Preparing for the effects of multiple shocks – a fuel shortage, El Nino, flood and fire

Preparing for the effects of multiple shocks – a fuel shortage, El Nino, flood and fire
Jacqui van Heerden

Community groups are the cornerstone of local resilience.

Across Australia grassroots organisations and local networks are mobilising communities to better prepare for, respond to, and recover from shocks like flood, fires and other stresses.

What will be the ripple effects of the restricted movement of one fifth of the world’s liquefied natural gas and oil through the Strait of Hormuz. While countries can rely on their “reserves” for a period, unless the Strait is “reopened”, we can assume there will be further impacts.

The domino effect of this situation is widespread as oil is in everything – our food supply chains, our energy, our water, our transport, our sewerage. Australia relies on imports for more than 90 per cent of its liquid fuel needs.

When these stressors hit, what is the condition of our systems to manage them.

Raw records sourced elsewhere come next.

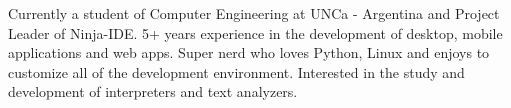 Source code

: 

\begin{cvparagraph}

Currently a student of Computer Engineering at UNCa - Argentina and Project Leader of Ninja-IDE. 5+ years experience in the development of desktop, mobile applications and web apps. Super nerd who loves Python, Linux and enjoys to customize all of the development environment. Interested in the study and development of interpreters and text analyzers.
\end{cvparagraph}
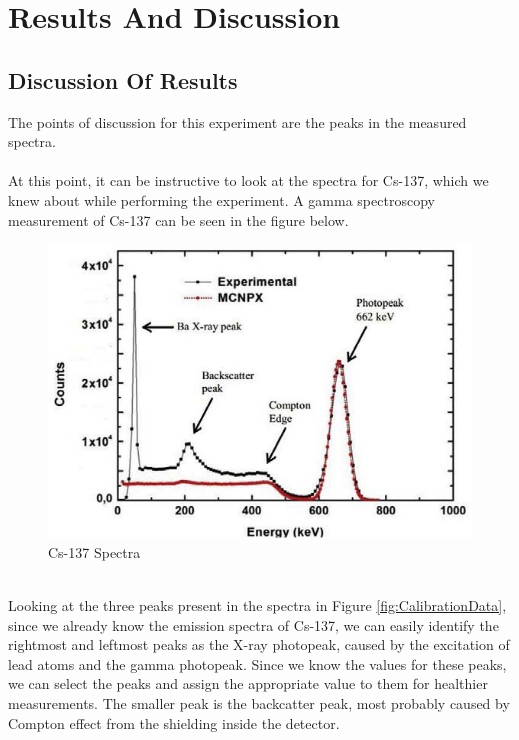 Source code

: \section{Results And Discussion}

	\subsection{Discussion Of Results}
	
	The points of discussion for this experiment are the peaks in the measured spectra. 
	\\
	\\
	At this point, it can be instructive to look at the spectra for Cs-137, which we knew about while performing the experiment. A gamma spectroscopy measurement of Cs-137 can be seen in the figure below.
	\begin{figure}[h]
		\caption{Cs-137 Spectra}
		\centering
		\includegraphics[width=\textwidth]{images/cs137_spectra.png}
	\end{figure}
	\\
	Looking at the three peaks present in the spectra in Figure \ref{fig:CalibrationData}, since we already know the emission spectra of Cs-137, we can easily identify the rightmost and leftmost peaks as the X-ray photopeak, caused by the excitation of lead atoms and the gamma photopeak. Since we know the values for these peaks, we can select the peaks and assign the appropriate value to them for healthier measurements. The smaller peak is the backcatter peak, most probably caused by Compton effect from the shielding inside the detector.
	\\
	\\
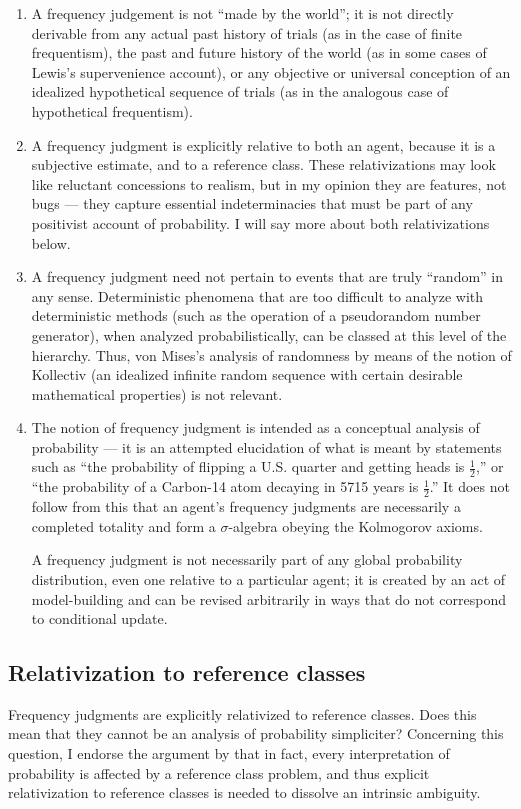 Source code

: \documentclass[letterpaper,12pt]{article}
\begin{document}
\begin{enumerate}
\item
A frequency judgement is not ``made by the world''; it is not directly derivable from any actual past history of trials (as in the case of finite frequentism), the past and future history of the world (as in some cases of Lewis's supervenience account), or any objective or universal conception of an idealized hypothetical sequence of trials (as in the analogous case of hypothetical frequentism).

\item
A frequency judgment is explicitly relative to both an agent, because it is a subjective estimate, and to a reference class. These relativizations may look like reluctant concessions to realism, but in my opinion they are features, not bugs --- they capture essential indeterminacies that must be part of any positivist account of probability. I will say more about both relativizations below.

\item
A frequency judgment need not pertain to events that are truly ``random'' in any sense. Deterministic phenomena that are too difficult to analyze with deterministic methods (such as the operation of a pseudorandom number generator), when analyzed probabilistically, can be classed at this level of the hierarchy. Thus, von Mises's analysis of randomness by means of the notion of Kollectiv (an idealized infinite random sequence with certain desirable mathematical properties) is not relevant.

\item
The notion of frequency judgment is intended as a conceptual analysis of probability --- it is an attempted elucidation of what is meant by statements such as ``the probability of flipping a U.S. quarter and getting heads is $\frac{1}{2}$,'' or ``the probability of a Carbon-14 atom decaying in 5715 years is $\frac{1}{2}$.'' It does not follow from this that an agent's frequency judgments are necessarily a completed totality and form a $\sigma$-algebra obeying the Kolmogorov axioms.

A frequency judgment is not necessarily part of any global probability distribution, even one relative to a particular agent; it is created by an act of model-building and can be revised arbitrarily in ways that do not correspond to conditional update.
\end{enumerate}

\subsection{Relativization to reference classes}
\label{sec:relativizationToReferenceClasses}
Frequency judgments are explicitly relativized to reference classes. Does this mean that they cannot be an analysis of probability simpliciter? Concerning this question, I endorse the argument by \cite{DBLP:journals/synthese/Hajek07} that in fact, every interpretation of probability is affected by a reference class problem, and thus explicit relativization to reference classes is needed to dissolve an intrinsic ambiguity.
\end{document}
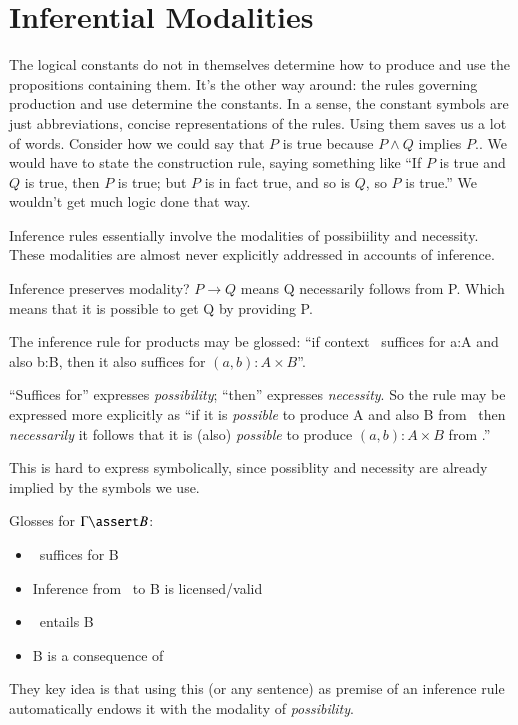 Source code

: \section{Inferential Modalities}\label{sec:modalities}

The logical constants do not in themselves determine how to produce
and use the propositions containing them. It's the other way around:
the rules governing production and use determine the constants. In a
sense, the constant symbols are just abbreviations, concise
representations of the rules. Using them saves us a lot of words.
Consider how we could say that \(P\) is true because \(P\land Q\)
implies \(P\).. We would have to state the construction rule, saying
something like ``If \(P\) is true and \(Q\) is true, then \(P\) is
true; but \(P\) is in fact true, and so is \(Q\), so \(P\) is true.''
We wouldn't get much logic done that way.

Inference rules essentially involve the modalities of possibiility and
necessity. These modalities are almost never explicitly addressed in
accounts of inference.

Inference preserves modality? \(P\rightarrow Q\) means Q necessarily
follows from P. Which means that it is possible to get Q by
providing P.

The inference rule for products may be glossed: ``if
context \ContextG\ suffices for a:A and also b:B, then it also suffices for \( (a,b):A\times B\)''.

``Suffices for'' expresses \textit{possibility}; ``then'' expresses
\textit{necessity}. So the rule may be expressed more explicitly as
``if it is \textit{possible} to produce A and also B from \Gamma\,
then \textit{necessarily} it follows that it is (also)
\textit{possible} to produce \( (a,b):A\times B \) from \Gamma.''

This is hard to express symbolically, since possiblity and necessity
are already implied by the symbols we use.

Glosses for \(\Gamma\linfer B\):

\begin{itemize}
\item \Gamma\ suffices for B
\item Inference from \Gamma\ to B is licensed/valid
\item \Gamma\ entails B
\item B is a consequence of \Gamma
\end{itemize}

They key idea is that using this (or any sentence) as premise of an
inference rule automatically endows it with the modality of
\textit{possibility}.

Community groups and movements such as Local Futures, Permaculture, Transition Towns, Remake the World, Degrowth, Resilience Lismore and many other regenerative organisations have been looking at how we can live in a world which does not rely on fossil fuels and so much extraction and there are lessons to be learnt from their approach.

As well as from those communities who have faced such crises like Lismore in New South Wales after the floods.

Dr Jean Renouf, founder and chair of Plan C, states that we are living through sustained disruption – climate stress, technological acceleration, geopolitical instability and rising psychosocial strain and that the question is no longer whether disruption will occur, but how we live and lead when it does.

He encourages us to not prepare in a way that is about competing and surviving apart from your community and seeing them as competition for food, energy, resources.

He has written many articles about resilience and recently in an online webinar discussing the fuel crisis talked about preparing in three areas – practical, social and emotional.

Consider the practical elements such as food, water, energy, shelter and build capability that connects outward to neighbours, community groups, local food networks, informal care systems and relationships.

Build the social infrastructure that evidence consistently shows matters most when systems fail. He encourages us to know our neighbours well enough to ask for help and to offer it.

He continues to encourage us to belong to networks – a street, a sporting club, a local resilience group, a faith community as this is where reciprocal support already exists and is normal and does not have to be invented under pressure.

People who face this uncertainty with these relationships fare better in wellbeing, decision quality and in the capacity to keep functioning than those facing the same condition in isolation.

The most protective response is to build genuine resilience before it is needed.